#### TASK BRIEF:
Having read the data, transcribe all of it without deviation.
=== SUPPLIED ENTRIES ===
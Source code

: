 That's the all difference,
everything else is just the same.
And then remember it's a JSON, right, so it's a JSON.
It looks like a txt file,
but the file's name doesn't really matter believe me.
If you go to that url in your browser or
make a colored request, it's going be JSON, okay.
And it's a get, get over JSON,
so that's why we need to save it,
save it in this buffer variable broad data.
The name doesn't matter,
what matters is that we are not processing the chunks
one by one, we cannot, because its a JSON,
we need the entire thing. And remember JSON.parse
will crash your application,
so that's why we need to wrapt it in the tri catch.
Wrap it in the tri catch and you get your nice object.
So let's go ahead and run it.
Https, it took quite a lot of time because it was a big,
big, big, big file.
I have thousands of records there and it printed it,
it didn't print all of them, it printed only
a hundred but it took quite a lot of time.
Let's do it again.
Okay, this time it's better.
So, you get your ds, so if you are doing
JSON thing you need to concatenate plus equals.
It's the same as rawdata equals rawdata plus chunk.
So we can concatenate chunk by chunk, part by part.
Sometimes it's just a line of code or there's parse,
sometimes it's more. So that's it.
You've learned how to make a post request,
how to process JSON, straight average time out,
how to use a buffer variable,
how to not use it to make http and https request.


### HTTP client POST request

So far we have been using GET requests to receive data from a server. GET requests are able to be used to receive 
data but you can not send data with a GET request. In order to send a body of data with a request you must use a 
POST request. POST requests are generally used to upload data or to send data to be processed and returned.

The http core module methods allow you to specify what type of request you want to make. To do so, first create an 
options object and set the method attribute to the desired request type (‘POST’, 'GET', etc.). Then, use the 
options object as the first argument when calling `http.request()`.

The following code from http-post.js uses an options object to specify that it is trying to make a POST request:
===
#### SOLUTION TO THE PROBLEM:
Source code

: That's the all difference,
everything else is just the same.
And then remember it's a JSON, right, so it's a JSON.
It looks like a txt file,
but the file's name doesn't really matter believe me.
If you go to that url in your browser or
make a colored request, it's going be JSON, okay.
And it's a get, get over JSON,
so that's why we need to save it,
save it in this buffer variable broad data.
The name doesn't matter,
what matters is that we are not processing the chunks
one by one, we cannot, because its a JSON,
we need the entire thing. And remember JSON.parse
will crash your application,
so that's why we need to wrapt it in the tri catch.
Wrap it in the tri catch and you get your nice object.
So let's go ahead and run it.
Https, it took quite a lot of time because it was a big,
big, big, big file.
I have thousands of records there and it printed it,
it didn't print all of them, it printed only
a hundred but it took quite a lot of time.
Let's do it again.
Okay, this time it's better.
So, you get your ds, so if you are doing
JSON thing you need to concatenate plus equals.
It's the same as rawdata equals rawdata plus chunk.
So we can concatenate chunk by chunk, part by part.
Sometimes it's just a line of code or there's parse,
sometimes it's more. So that's it.
You've learned how to make a post request,
how to process JSON, straight average time out,
how to use a buffer variable,
how to not use it to make http and https request.


### HTTP client POST request

So far we have been using GET requests to receive data from a server. GET requests are able to be used to receive 
data but you can not send data with a GET request. In order to send a body of data with a request you must use a 
POST request. POST requests are generally used to upload data or to send data to be processed and returned.

The http core module methods allow you to specify what type of request you want to make. To do so, first create an 
options object and set the method attribute to the desired request type (‘POST’, 'GET', etc.). Then, use the 
options object as the first argument when calling `http.request()`.

The following code from http-post.js uses an options object to specify that it is trying to make a POST request:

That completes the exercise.